Press Release – NZ Planning Institute
The New Zealand Planning Institute notes with concern Dr Nick Smith’s description of Auckland’s metropolitan urban limits as a strangle-hold that poses a real risk to housing affordability.
Dr Smith’s comments raise a number of questions for the New Zealand Planning Institute (NZPI). The Chair of NZPI, Bryce Julyan, said that the issue of housing affordability is a complex one and not unique to New Zealand. Countries and cities all over the globe are struggling with the issue of house and land affordability and most have recognised that there is no ‘quick fix, magic bullet’.
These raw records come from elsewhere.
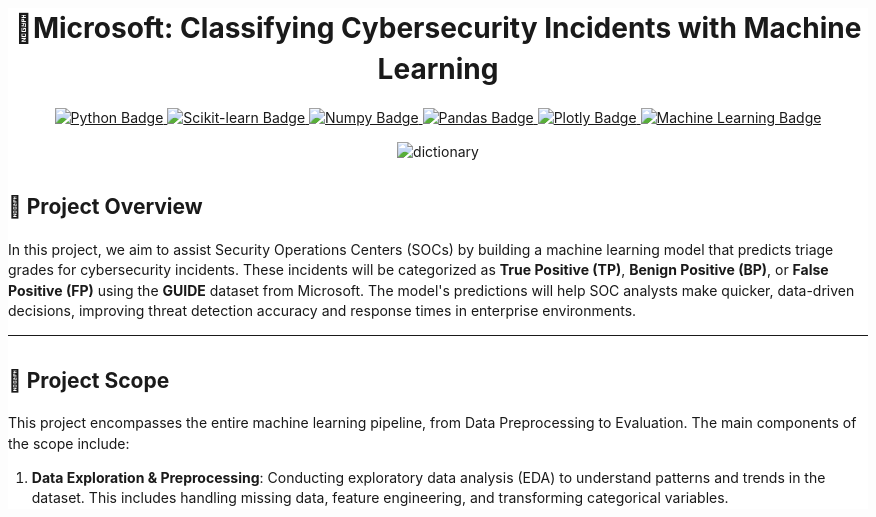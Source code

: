 <div align="center">
  <h1>🚀Microsoft: Classifying Cybersecurity Incidents with Machine Learning</h1>
</div>


<p align="center">
  <a href="https://www.python.org">
    <img src="https://img.shields.io/badge/Python-FFD43B?style=for-the-badge&logo=python&logoColor=darkgreen" alt="Python Badge">
  </a>
  <a href="https://scikit-learn.org/stable/">
    <img src="https://img.shields.io/badge/scikit_learn-F7931E?style=for-the-badge&logo=scikit-learn&logoColor=white" alt="Scikit-learn Badge">
  </a>
  <a href="https://numpy.org">
    <img src="https://img.shields.io/badge/Numpy-777BB4?style=for-the-badge&logo=numpy&logoColor=white" alt="Numpy Badge">
  </a>
  <a href="https://pandas.pydata.org">
    <img src="https://img.shields.io/badge/Pandas-2C2D72?style=for-the-badge&logo=pandas&logoColor=white" alt="Pandas Badge">
  </a>
  <a href="https://plotly.com">
    <img src="https://img.shields.io/badge/Plotly-239120?style=for-the-badge&logo=plotly&logoColor=white" alt="Plotly Badge">
  </a>
  <a href="https://www.google.com/">
    <img src="https://img.shields.io/badge/Machine%20Learning-FF6F00?style=for-the-badge&logo=google-cloud&logoColor=white" alt="Machine Learning Badge">
  </a>
</p>


<p align="center">
  <img width="750" height="300" alt="dictionary" src="https://github.com/user-attachments/assets/1d9a0498-0f2e-475d-be2d-4586719d6af6">
</p>

## 📂 Project Overview

In this project, we aim to assist Security Operations Centers (SOCs) by building a machine learning model that predicts triage grades for cybersecurity incidents. These incidents will be categorized as **True Positive (TP)**, **Benign Positive (BP)**, or **False Positive (FP)** using the **GUIDE** dataset from Microsoft. The model's predictions will help SOC analysts make quicker, data-driven decisions, improving threat detection accuracy and response times in enterprise environments.

---

## 🎯 Project Scope

This project encompasses the entire machine learning pipeline, from Data Preprocessing to Evaluation. The main components of the scope include:

1. **Data Exploration & Preprocessing**: Conducting exploratory data analysis (EDA) to understand patterns and trends in the dataset. This includes handling missing data, feature engineering, and transforming categorical variables.
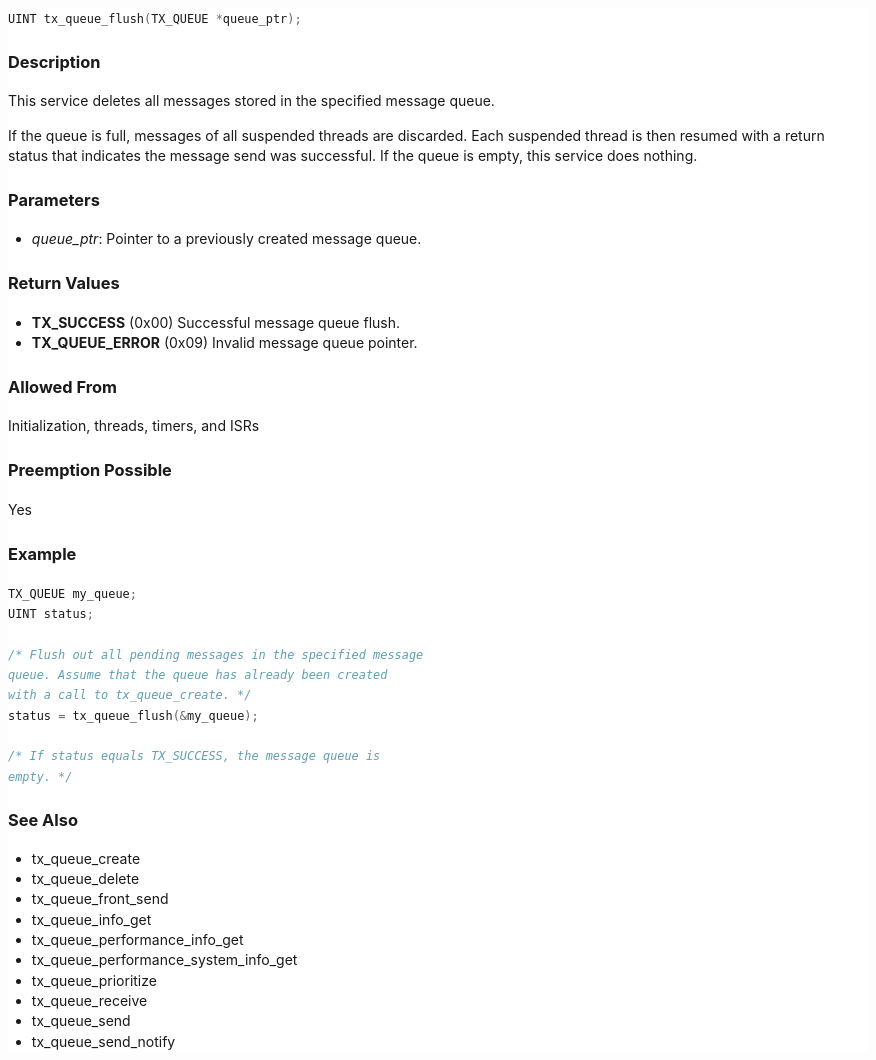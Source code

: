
 ```c
UINT tx_queue_flush(TX_QUEUE *queue_ptr);
```

### Description

This service deletes all messages stored in the specified message queue.

If the queue is full, messages of all suspended threads are discarded. Each suspended thread is then resumed with a return status that indicates the message send was successful. If the queue is empty, this service does nothing.

### Parameters

- *queue_ptr*: Pointer to a previously created message queue.

### Return Values

- **TX_SUCCESS** (0x00) Successful message queue flush.
- **TX_QUEUE_ERROR** (0x09) Invalid message queue pointer.

### Allowed From

Initialization, threads, timers, and ISRs

### Preemption Possible

Yes

### Example

```c
TX_QUEUE my_queue;
UINT status;

/* Flush out all pending messages in the specified message
queue. Assume that the queue has already been created
with a call to tx_queue_create. */
status = tx_queue_flush(&my_queue);

/* If status equals TX_SUCCESS, the message queue is
empty. */
```

### See Also

- tx_queue_create
- tx_queue_delete
- tx_queue_front_send
- tx_queue_info_get
- tx_queue_performance_info_get
- tx_queue_performance_system_info_get
- tx_queue_prioritize
- tx_queue_receive
- tx_queue_send
- tx_queue_send_notify
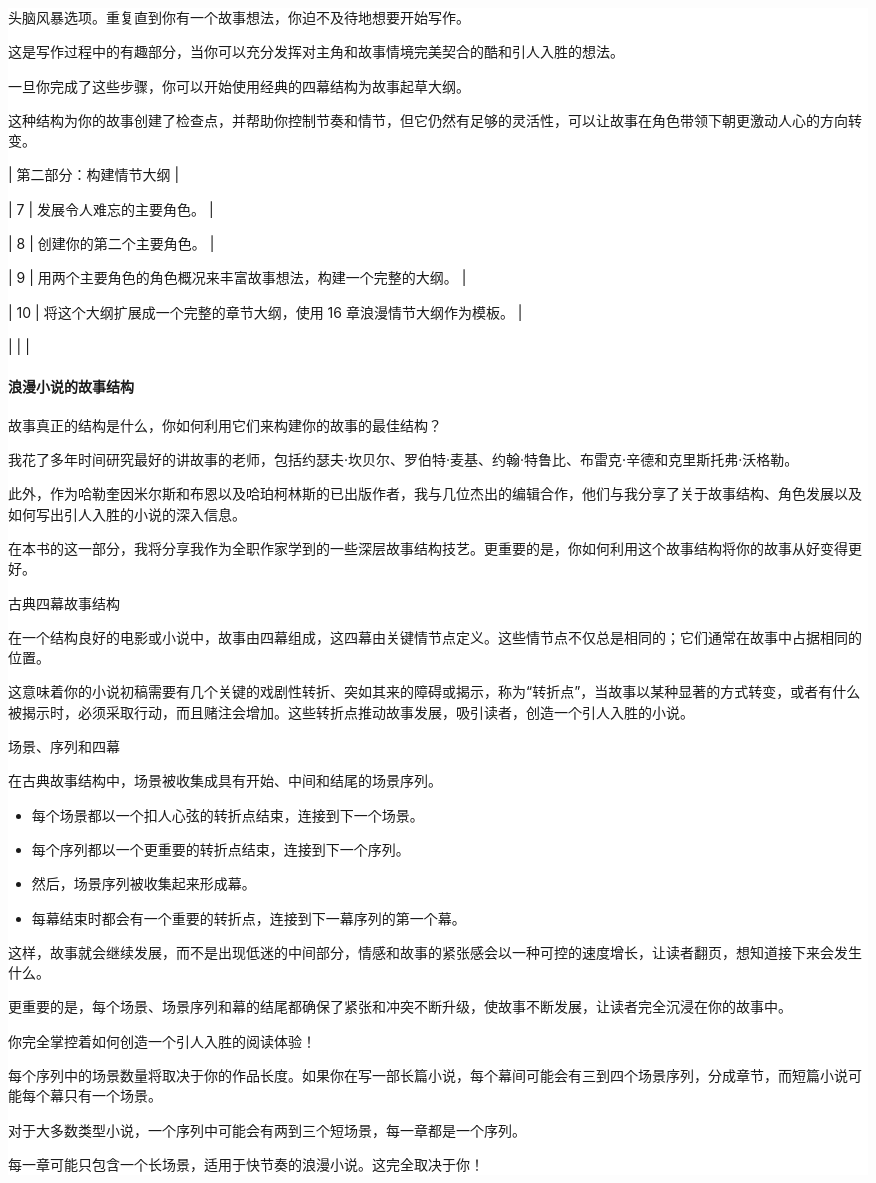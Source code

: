 头脑风暴选项。重复直到你有一个故事想法，你迫不及待地想要开始写作。

这是写作过程中的有趣部分，当你可以充分发挥对主角和故事情境完美契合的酷和引人入胜的想法。

一旦你完成了这些步骤，你可以开始使用经典的四幕结构为故事起草大纲。

这种结构为你的故事创建了检查点，并帮助你控制节奏和情节，但它仍然有足够的灵活性，可以让故事在角色带领下朝更激动人心的方向转变。

| 第二部分：构建情节大纲 |

| 7 | 发展令人难忘的主要角色。 |

| 8 | 创建你的第二个主要角色。 |

| 9 | 用两个主要角色的角色概况来丰富故事想法，构建一个完整的大纲。 |

| 10 | 将这个大纲扩展成一个完整的章节大纲，使用 16 章浪漫情节大纲作为模板。 |

|  |  |

#### 浪漫小说的故事结构

故事真正的结构是什么，你如何利用它们来构建你的故事的最佳结构？

我花了多年时间研究最好的讲故事的老师，包括约瑟夫·坎贝尔、罗伯特·麦基、约翰·特鲁比、布雷克·辛德和克里斯托弗·沃格勒。

此外，作为哈勒奎因米尔斯和布恩以及哈珀柯林斯的已出版作者，我与几位杰出的编辑合作，他们与我分享了关于故事结构、角色发展以及如何写出引人入胜的小说的深入信息。

在本书的这一部分，我将分享我作为全职作家学到的一些深层故事结构技艺。更重要的是，你如何利用这个故事结构将你的故事从好变得更好。

古典四幕故事结构

在一个结构良好的电影或小说中，故事由四幕组成，这四幕由关键情节点定义。这些情节点不仅总是相同的；它们通常在故事中占据相同的位置。

这意味着你的小说初稿需要有几个关键的戏剧性转折、突如其来的障碍或揭示，称为“转折点”，当故事以某种显著的方式转变，或者有什么被揭示时，必须采取行动，而且赌注会增加。这些转折点推动故事发展，吸引读者，创造一个引人入胜的小说。

场景、序列和四幕

在古典故事结构中，场景被收集成具有开始、中间和结尾的场景序列。

+   每个场景都以一个扣人心弦的转折点结束，连接到下一个场景。

+   每个序列都以一个更重要的转折点结束，连接到下一个序列。

+   然后，场景序列被收集起来形成幕。

+   每幕结束时都会有一个重要的转折点，连接到下一幕序列的第一个幕。

这样，故事就会继续发展，而不是出现低迷的中间部分，情感和故事的紧张感会以一种可控的速度增长，让读者翻页，想知道接下来会发生什么。

更重要的是，每个场景、场景序列和幕的结尾都确保了紧张和冲突不断升级，使故事不断发展，让读者完全沉浸在你的故事中。

你完全掌控着如何创造一个引人入胜的阅读体验！

每个序列中的场景数量将取决于你的作品长度。如果你在写一部长篇小说，每个幕间可能会有三到四个场景序列，分成章节，而短篇小说可能每个幕只有一个场景。

对于大多数类型小说，一个序列中可能会有两到三个短场景，每一章都是一个序列。

每一章可能只包含一个长场景，适用于快节奏的浪漫小说。这完全取决于你！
NZPI’s submission on the Productivity Commission’s Housing Affordability Report in 2012 noted that a range of appropriate tools is needed to address the systemic issues resulting in a housing shortage. These include a range of targeted but collective policies from monetary policy to planning policy providing holistic, sustainable solutions.
“Affordability is strongly related to the type and location of housing (how and where people want/need to live)” says Mr Julyan, “For instance, housing may be more affordable due to cheaper land costs further away from town. However residents are then faced with additional costs of getting to work, schools and accessing other services.”
NZPI also challenges the assumed correlation between section prices and the surplus supply of land for housing in any particular area, including Auckland. NZPI has yet to see any evidence that supports this assumption, says Mr Julyan. Much of the development costs involved in producing housing lie in the costs of construction.
NZPI looks forward to the Government broadening the discussion to address systematically the more complex issues around housing supply. This needs to include more specific examination of how to achieve the range and mix of affordable housing in preferred locations. These might include incentives to better use existing but under-utilised urban land, where infrastructure and investment already exists, or more effective government policy and support mechanisms for enabling urban regeneration and renewal (brownfields).
The draft Auckland Unitary Plan will contain a raft of measures to facilitate housing construction but it will take a concerted effort across the public and private sectors to address the problems of housing supply and demand and come up with innovative solutions. Changing the Resource Management Act is premature and likely to be ineffective without a more comprehensive approach.